なぜ日本人の労働時間は長いのか。ひとつの原因は「無駄な会議」だ。ひとつでも無駄なのに、放っておくと「細胞分裂」のように会議の数は増えていく。なぜなのか。同志社大学大学院の加登豊教授は「新たな会議体を設ける場合には、既存の会議を2つ廃止せよ」と訴える――。
日本企業の会議には「情報共有」という美名の下、多くの関係者が出席。ホワイトカラーの生産性を低下させている。(写真=iStock.com/peshkov)

「そんなものだ」と状況を放置

今回の「一穴」=情報共有化が経営のあらゆる側面で強調されている

ビジネスパーソンの1日は長くそして早く過ぎ去る。先進諸国の中では、日本は最も長く働く国である。その一方で、雑用、電話対応、会議等に忙殺されており、本来業務に従事する時間は極めて短い。あっという間に1日が終わるのは、業務に集中できる環境にあるか、付加価値を生まない活動に振り回されているかのどちらかであるが、多くの場合は、後者であると思われる。

数多くの統計データを引用するまでもなく、わが国企業の生産性は二極分化している。モノづくりに関する生産性(製造業における労働生産性)の伸びは主要7カ国(G7)でトップであるが、サービス業やホワイトカラーの生産性は極めて低く、OECD加盟国のなかで20年以上最下位から抜け出せていない。

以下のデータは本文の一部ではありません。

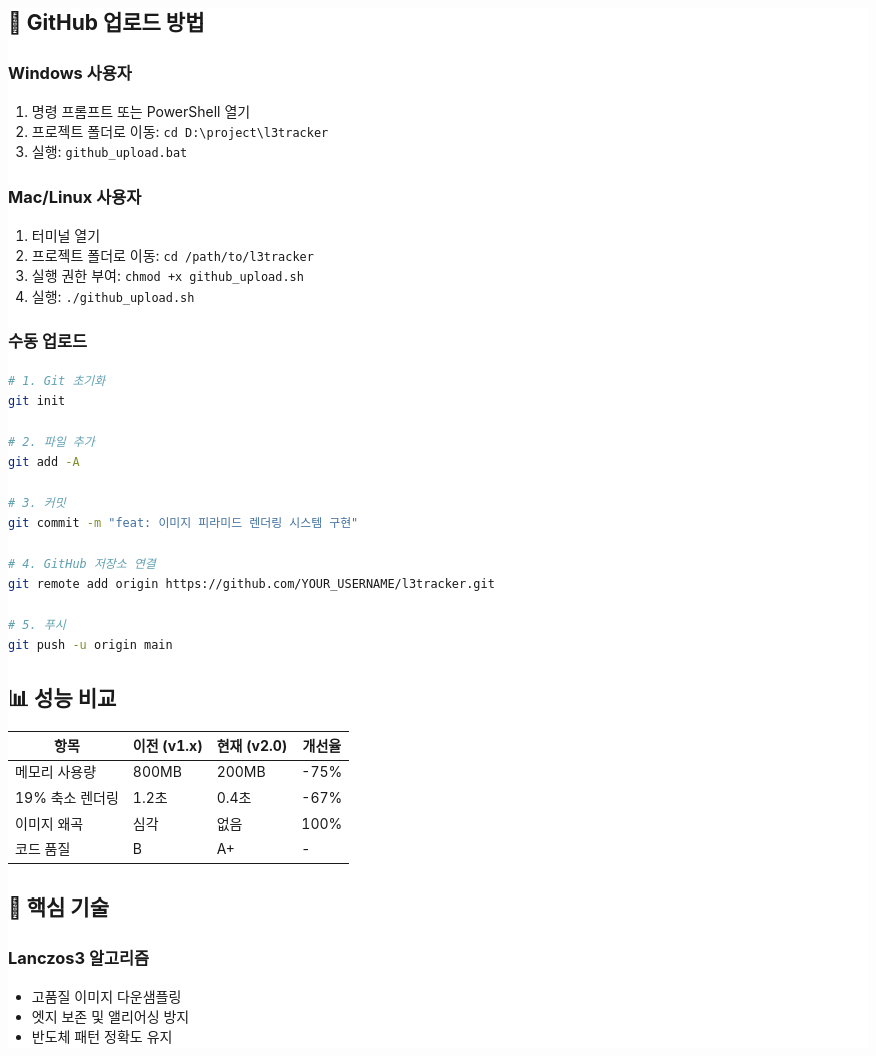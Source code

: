 ## 🚀 GitHub 업로드 방법

### Windows 사용자
1. 명령 프롬프트 또는 PowerShell 열기
2. 프로젝트 폴더로 이동: `cd D:\project\l3tracker`
3. 실행: `github_upload.bat`

### Mac/Linux 사용자
1. 터미널 열기
2. 프로젝트 폴더로 이동: `cd /path/to/l3tracker`
3. 실행 권한 부여: `chmod +x github_upload.sh`
4. 실행: `./github_upload.sh`

### 수동 업로드
```bash
# 1. Git 초기화
git init

# 2. 파일 추가
git add -A

# 3. 커밋
git commit -m "feat: 이미지 피라미드 렌더링 시스템 구현"

# 4. GitHub 저장소 연결
git remote add origin https://github.com/YOUR_USERNAME/l3tracker.git

# 5. 푸시
git push -u origin main
```

## 📊 성능 비교

| 항목 | 이전 (v1.x) | 현재 (v2.0) | 개선율 |
|------|-------------|-------------|--------|
| 메모리 사용량 | 800MB | 200MB | -75% |
| 19% 축소 렌더링 | 1.2초 | 0.4초 | -67% |
| 이미지 왜곡 | 심각 | 없음 | 100% |
| 코드 품질 | B | A+ | - |

## 🎯 핵심 기술

### Lanczos3 알고리즘
- 고품질 이미지 다운샘플링
- 엣지 보존 및 앨리어싱 방지
- 반도체 패턴 정확도 유지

製造現場での生産性に驚くほどの関心を示す日本企業であるが、なぜ、ホワイトカラーの生産性向上に向けた必死の取り組みが見られないのだろうか。「プレミムアム・フライデー」はすでに死語となっている。政府は「働き方改革」を呼びかけているが、遅かれ早かれプレミアム・フライデーと同じような運命をたどるであろう。

結論から述べるなら、ホワイトカラーの生産性向上が一向に進まないのは、現状に多くの問題点や不満があるにも関わらず、「そんなものだ」と状況を放置しているからである。少なからぬ取り組みを進めている企業でも、製造現場で徹底される5S(整理・整頓・清掃・清潔・しつけの頭文字)、 構内物流の効率化、極限までの無駄の排除、乾いた雑巾を絞るような原価低減、厳格な時間管理などを実行している製造現場と、同等のレベルでホワイトカラーの生産性向上に取り組んでいるとは言えないだろう。

会議が決定ではなく説明・情報共有の場に

ホワイトカラーの生産性が低レベルにとどまっている理由は数多い。それゆえ、今回は、「会議」およびそれに関連する業務の非効率に限定して検討することにしたい。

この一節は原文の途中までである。